Depois de protestos dos estudantes, os deputados estaduais aprovaram no início na madrugada desta quinta-feira cinco projetos de autoria do governo do Estado. O pacote do governo inclui a aprovação do Projeto de Lei PL 21.621/2015, que prevê um aumento da alíquota do Imposto sobre a Circulação de Mercadorias e Serviços (ICMS) de 17% para 18%.
Além do projeto sobre o ICMS, o governo também conseguiu aprovar o PL 21.623/2015, que dispõe sobre o Projeto Estadual de Incentivo à Concessão de Estágio e Primeira Experiência Profissional para estudantes e egressos da rede estadual de educação profissional; o PL 21.632/2015, que estabelece o Programa Estadual de Inclusão Socioprodutiva – Vida Melhor; o PL 21.634/2015, que institui a taxa de prestação de serviços nas áreas dos distritos industriais da Bahia geridos pela SUDIC e pelo CIS e também cria o Fundo Estadual de Manutenção das áreas industriais da SUDIC – FUNEDIC; e o PL 21.624/2015, que dispõe sobre o Projeto Estadual de Auxílio a Permanência aos alunos das Universidades Públicas Estaduais da Bahia.
Estudantes criticaram alguns critérios estabelecidos pelo governo para conceder o benefício. Eles eram contra, por exemplo, a exigência que o universitário não tenha vinculo empregatício para obter o auxílio, além do fato deles perderem o benefício se forem reprovado em duas ou mais disciplinas.

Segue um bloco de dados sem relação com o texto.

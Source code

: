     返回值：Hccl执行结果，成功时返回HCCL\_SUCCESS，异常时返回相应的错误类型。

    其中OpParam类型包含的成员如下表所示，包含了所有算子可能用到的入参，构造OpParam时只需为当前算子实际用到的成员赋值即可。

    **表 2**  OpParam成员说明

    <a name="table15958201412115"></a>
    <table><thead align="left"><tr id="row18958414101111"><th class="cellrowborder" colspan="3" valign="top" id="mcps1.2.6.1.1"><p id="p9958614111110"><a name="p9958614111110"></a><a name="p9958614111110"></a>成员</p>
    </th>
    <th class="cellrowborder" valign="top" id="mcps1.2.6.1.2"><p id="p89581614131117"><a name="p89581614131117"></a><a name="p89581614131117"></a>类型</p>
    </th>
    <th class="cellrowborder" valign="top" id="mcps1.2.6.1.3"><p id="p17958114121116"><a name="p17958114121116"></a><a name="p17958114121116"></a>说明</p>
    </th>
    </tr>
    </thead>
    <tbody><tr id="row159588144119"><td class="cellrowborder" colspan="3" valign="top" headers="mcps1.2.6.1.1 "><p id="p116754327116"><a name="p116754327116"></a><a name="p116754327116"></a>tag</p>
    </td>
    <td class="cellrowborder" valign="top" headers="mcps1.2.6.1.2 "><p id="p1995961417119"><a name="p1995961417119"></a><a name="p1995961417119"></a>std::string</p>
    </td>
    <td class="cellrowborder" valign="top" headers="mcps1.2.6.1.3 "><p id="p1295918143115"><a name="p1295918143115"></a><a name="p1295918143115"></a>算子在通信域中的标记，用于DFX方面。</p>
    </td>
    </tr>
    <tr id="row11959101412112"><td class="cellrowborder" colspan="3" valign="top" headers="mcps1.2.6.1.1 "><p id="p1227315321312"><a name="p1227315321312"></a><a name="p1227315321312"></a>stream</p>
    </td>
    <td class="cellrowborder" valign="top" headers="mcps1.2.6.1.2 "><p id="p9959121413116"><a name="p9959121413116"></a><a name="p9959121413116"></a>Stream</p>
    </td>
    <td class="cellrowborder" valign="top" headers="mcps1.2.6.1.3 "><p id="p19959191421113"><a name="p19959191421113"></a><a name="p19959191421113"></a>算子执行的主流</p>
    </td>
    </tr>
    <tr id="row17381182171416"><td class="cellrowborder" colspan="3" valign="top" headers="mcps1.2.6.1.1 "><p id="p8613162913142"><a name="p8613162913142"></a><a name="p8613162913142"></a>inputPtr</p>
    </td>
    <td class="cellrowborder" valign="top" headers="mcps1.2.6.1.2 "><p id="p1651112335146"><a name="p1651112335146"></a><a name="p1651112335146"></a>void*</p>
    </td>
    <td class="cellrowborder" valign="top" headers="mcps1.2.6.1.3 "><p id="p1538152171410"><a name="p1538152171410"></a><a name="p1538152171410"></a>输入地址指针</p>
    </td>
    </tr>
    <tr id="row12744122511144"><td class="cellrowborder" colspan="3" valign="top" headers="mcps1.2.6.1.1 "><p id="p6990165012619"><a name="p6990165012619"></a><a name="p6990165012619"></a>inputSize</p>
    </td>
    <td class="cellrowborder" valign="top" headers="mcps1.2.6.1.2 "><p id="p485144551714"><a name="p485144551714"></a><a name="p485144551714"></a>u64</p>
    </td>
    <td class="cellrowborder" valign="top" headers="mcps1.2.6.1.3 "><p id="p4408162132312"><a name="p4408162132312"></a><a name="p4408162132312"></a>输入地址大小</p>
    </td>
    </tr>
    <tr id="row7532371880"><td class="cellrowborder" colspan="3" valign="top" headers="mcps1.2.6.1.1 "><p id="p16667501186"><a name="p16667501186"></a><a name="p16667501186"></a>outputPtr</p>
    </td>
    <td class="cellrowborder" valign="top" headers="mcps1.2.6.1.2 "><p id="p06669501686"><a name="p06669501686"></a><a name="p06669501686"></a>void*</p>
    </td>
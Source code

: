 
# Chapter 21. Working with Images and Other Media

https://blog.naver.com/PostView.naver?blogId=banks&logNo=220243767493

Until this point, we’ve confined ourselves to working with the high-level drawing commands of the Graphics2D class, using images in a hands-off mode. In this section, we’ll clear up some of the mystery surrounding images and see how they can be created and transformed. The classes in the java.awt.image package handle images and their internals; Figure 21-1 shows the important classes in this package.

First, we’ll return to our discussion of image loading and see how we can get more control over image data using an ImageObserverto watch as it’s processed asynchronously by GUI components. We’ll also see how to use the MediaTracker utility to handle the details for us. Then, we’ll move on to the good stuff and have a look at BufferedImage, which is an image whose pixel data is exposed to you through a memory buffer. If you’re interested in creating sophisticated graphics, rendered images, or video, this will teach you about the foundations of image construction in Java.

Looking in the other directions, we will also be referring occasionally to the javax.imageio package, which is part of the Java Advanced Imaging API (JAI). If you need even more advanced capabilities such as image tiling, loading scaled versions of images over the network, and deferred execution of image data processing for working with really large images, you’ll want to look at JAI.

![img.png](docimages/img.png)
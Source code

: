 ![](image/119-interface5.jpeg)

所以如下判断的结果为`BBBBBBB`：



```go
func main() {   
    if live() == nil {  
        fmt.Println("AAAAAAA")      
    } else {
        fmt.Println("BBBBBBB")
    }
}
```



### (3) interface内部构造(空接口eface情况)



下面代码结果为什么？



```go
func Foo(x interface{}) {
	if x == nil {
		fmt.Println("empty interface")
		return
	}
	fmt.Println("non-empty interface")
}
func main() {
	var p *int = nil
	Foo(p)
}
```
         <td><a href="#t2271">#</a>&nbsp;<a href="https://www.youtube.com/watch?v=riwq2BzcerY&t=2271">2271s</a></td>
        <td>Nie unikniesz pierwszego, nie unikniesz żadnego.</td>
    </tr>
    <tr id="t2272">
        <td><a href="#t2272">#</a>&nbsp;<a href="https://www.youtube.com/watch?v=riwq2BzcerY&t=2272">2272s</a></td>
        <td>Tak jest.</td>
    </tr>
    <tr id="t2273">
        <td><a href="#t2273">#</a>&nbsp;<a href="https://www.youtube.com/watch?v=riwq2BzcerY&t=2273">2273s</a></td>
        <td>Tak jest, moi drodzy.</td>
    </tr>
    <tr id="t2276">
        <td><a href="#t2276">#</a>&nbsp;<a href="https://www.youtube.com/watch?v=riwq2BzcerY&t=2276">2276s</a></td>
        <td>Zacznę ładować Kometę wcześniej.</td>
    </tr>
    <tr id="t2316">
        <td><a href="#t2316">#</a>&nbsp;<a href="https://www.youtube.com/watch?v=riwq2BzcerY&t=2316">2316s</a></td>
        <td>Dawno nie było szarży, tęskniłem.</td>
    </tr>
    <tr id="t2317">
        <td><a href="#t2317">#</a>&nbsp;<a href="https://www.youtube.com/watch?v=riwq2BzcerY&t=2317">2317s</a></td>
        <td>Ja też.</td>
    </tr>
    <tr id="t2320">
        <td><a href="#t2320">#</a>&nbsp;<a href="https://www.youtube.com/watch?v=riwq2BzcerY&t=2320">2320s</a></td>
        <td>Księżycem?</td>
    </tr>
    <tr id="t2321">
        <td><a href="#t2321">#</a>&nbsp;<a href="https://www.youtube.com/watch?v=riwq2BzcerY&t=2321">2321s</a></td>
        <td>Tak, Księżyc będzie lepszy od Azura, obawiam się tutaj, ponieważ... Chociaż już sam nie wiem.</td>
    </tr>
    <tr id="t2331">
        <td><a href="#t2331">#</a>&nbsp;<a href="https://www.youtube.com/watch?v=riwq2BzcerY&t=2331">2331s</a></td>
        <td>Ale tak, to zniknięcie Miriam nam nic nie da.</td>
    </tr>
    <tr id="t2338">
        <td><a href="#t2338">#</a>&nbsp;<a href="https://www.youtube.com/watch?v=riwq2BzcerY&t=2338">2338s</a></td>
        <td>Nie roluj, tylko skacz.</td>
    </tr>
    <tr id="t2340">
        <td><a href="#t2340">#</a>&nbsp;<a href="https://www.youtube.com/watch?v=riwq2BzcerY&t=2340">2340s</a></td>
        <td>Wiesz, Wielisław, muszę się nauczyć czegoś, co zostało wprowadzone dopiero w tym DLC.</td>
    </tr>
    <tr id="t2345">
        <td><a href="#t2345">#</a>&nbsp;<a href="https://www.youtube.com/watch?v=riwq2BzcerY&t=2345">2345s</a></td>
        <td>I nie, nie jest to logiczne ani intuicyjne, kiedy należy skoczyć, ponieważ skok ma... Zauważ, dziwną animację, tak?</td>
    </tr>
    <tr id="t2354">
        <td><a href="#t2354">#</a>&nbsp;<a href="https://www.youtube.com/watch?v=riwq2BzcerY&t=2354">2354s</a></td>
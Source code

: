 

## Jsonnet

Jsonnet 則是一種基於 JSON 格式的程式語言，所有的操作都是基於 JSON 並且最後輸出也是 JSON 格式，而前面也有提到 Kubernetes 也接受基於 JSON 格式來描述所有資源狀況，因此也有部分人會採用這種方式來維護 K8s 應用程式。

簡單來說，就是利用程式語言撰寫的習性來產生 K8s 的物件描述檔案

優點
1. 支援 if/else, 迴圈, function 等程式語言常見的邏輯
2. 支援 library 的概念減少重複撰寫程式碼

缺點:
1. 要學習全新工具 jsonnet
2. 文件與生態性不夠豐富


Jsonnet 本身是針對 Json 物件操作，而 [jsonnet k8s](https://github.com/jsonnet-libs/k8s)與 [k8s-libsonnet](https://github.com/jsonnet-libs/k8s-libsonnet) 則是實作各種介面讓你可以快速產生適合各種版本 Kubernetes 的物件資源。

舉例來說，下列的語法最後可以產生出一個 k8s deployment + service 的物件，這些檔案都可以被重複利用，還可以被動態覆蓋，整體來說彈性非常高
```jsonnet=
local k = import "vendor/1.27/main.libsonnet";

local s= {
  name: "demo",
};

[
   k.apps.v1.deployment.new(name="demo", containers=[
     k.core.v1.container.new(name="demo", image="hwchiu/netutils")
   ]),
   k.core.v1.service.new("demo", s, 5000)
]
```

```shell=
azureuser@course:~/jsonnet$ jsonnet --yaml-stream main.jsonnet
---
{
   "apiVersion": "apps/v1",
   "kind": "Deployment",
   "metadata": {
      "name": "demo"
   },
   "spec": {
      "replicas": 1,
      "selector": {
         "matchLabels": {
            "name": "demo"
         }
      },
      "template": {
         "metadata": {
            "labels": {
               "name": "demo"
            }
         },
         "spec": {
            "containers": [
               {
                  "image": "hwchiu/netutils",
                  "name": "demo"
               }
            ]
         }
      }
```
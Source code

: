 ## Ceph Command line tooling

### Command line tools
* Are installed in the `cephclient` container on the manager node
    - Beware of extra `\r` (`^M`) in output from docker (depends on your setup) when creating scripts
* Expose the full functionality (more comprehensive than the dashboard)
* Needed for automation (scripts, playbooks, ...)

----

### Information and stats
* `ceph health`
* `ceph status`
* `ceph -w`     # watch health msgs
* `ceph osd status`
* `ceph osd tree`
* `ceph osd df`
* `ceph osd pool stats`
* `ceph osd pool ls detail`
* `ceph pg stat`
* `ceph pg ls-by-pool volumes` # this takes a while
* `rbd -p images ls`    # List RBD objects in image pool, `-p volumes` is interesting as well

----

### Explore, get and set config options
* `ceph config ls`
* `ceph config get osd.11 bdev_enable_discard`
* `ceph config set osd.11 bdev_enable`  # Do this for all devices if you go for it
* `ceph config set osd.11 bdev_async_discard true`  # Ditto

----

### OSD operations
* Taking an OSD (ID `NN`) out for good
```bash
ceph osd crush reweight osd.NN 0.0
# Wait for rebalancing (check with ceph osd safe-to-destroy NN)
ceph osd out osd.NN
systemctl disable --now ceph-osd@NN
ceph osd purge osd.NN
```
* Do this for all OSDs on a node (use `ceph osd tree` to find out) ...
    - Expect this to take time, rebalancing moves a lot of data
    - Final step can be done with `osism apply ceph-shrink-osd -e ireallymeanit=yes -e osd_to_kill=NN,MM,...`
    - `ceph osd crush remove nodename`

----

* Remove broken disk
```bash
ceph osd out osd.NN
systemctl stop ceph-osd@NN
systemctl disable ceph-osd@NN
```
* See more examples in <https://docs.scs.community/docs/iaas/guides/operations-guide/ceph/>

O deputado Zé Neto (PT) explicou que o projeto foi criado após discussão com entidades estudantis, que aprovaram os critérios estabelecidos. Ele atribuiu os protestos a uma “disputa interna dentro do movimento estudantil”. “Estamos certos que o governo não tirou nenhum direito do estudante, e sim, ampliou o apoio. Isso está muito claro”, afirmou em entrevista ao A Tarde.
Outro projeto que causou polêmica foi o PL 21.631/2015, que reformula a concessão de licença prêmio, estabilidade econômica e gozo de férias dos servidores. Mas, após discussão, a votação desse projeto foi adiada para 7 de janeiro.